** EXCERPTED DATA follows **

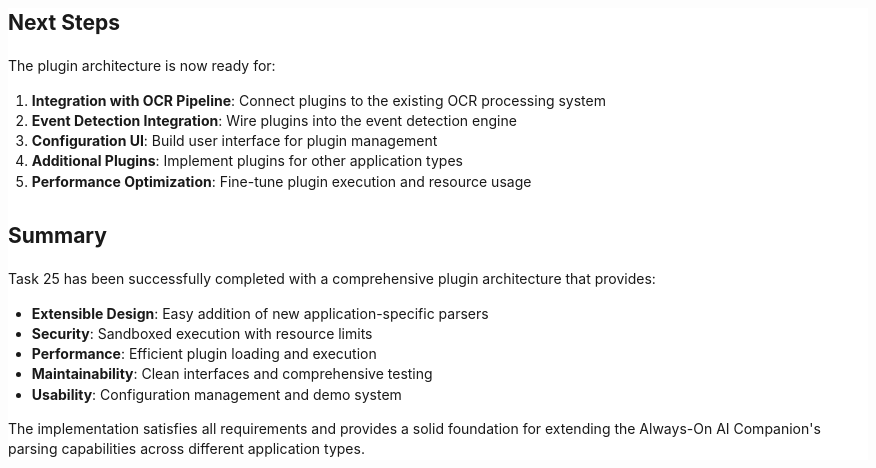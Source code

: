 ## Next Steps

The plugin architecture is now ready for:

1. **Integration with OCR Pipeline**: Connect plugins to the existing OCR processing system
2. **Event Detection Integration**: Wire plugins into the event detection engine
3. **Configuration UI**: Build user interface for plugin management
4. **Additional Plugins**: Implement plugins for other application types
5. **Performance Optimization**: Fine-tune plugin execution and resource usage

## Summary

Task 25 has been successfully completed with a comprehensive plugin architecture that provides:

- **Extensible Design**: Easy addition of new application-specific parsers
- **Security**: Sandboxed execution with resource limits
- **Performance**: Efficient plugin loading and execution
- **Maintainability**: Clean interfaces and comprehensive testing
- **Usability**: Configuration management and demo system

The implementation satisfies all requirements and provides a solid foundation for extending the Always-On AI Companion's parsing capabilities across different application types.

** End of EXCERPTED DATA **
** EXCERPTED DATA follows **

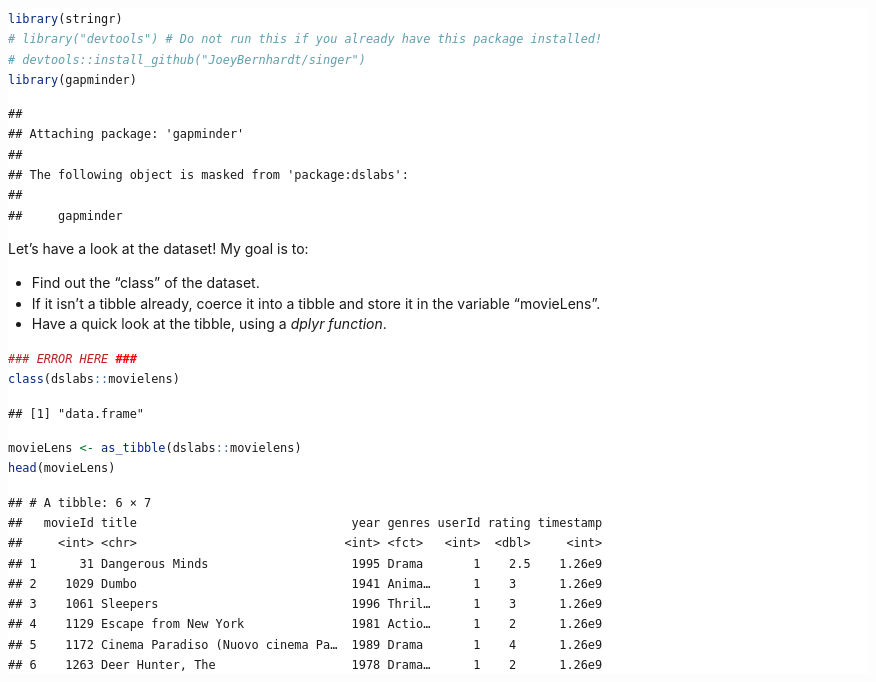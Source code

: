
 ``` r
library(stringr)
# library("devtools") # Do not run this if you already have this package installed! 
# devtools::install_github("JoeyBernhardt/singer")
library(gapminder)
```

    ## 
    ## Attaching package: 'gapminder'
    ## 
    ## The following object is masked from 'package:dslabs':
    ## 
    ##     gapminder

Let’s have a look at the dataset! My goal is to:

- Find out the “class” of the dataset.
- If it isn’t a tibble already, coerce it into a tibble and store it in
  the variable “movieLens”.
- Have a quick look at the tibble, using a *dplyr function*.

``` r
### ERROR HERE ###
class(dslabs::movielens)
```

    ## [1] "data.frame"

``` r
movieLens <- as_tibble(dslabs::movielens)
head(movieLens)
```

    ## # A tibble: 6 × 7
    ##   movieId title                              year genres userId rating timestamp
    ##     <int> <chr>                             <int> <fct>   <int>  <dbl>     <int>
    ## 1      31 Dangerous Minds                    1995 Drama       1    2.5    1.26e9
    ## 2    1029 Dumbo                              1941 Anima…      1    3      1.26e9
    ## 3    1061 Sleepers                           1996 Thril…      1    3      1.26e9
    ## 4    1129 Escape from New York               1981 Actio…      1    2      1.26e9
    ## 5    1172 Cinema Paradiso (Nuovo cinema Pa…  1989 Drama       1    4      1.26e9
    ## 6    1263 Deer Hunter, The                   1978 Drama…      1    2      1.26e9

** End of EXCERPTED DATA **
** EXCERPTED DATA follows **

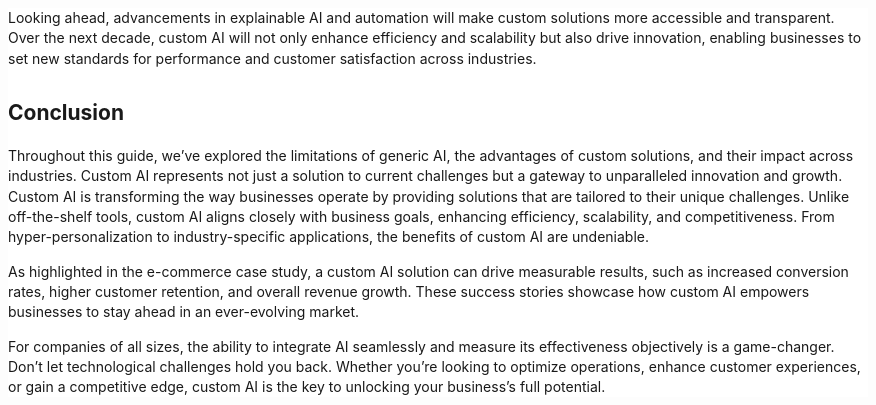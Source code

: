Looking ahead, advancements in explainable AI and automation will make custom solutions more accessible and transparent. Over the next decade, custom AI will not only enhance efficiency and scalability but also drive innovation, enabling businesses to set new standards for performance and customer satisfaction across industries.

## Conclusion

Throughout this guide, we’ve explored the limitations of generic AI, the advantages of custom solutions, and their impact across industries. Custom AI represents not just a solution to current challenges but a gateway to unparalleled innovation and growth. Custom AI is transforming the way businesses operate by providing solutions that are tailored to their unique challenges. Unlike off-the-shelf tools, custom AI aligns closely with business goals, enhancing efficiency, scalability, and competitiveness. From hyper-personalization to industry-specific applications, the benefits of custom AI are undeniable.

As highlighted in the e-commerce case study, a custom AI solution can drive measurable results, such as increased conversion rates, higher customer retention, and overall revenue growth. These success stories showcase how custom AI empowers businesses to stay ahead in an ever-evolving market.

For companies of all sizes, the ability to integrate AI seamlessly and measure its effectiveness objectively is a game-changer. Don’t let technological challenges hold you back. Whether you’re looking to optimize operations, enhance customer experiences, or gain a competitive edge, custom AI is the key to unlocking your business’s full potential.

** End of EXCERPTED DATA **

WHAT THE TASK ASKS | What is needed is a verbatim copy of every line in the records above from the one containing "Let’s have a" down to the one containing "1129 Escape from", both included, and nothing more.

WRITTEN REPLY |
Let’s have a look at the dataset! My goal is to:

- Find out the “class” of the dataset.
- If it isn’t a tibble already, coerce it into a tibble and store it in
  the variable “movieLens”.
- Have a quick look at the tibble, using a *dplyr function*.

``` r
### ERROR HERE ###
class(dslabs::movielens)
```

    ## [1] "data.frame"

``` r
movieLens <- as_tibble(dslabs::movielens)
head(movieLens)
```

    ## # A tibble: 6 × 7
    ##   movieId title                              year genres userId rating timestamp
    ##     <int> <chr>                             <int> <fct>   <int>  <dbl>     <int>
    ## 1      31 Dangerous Minds                    1995 Drama       1    2.5    1.26e9
    ## 2    1029 Dumbo                              1941 Anima…      1    3      1.26e9
    ## 3    1061 Sleepers                           1996 Thril…      1    3      1.26e9
    ## 4    1129 Escape from New York               1981 Actio…      1    2      1.26e9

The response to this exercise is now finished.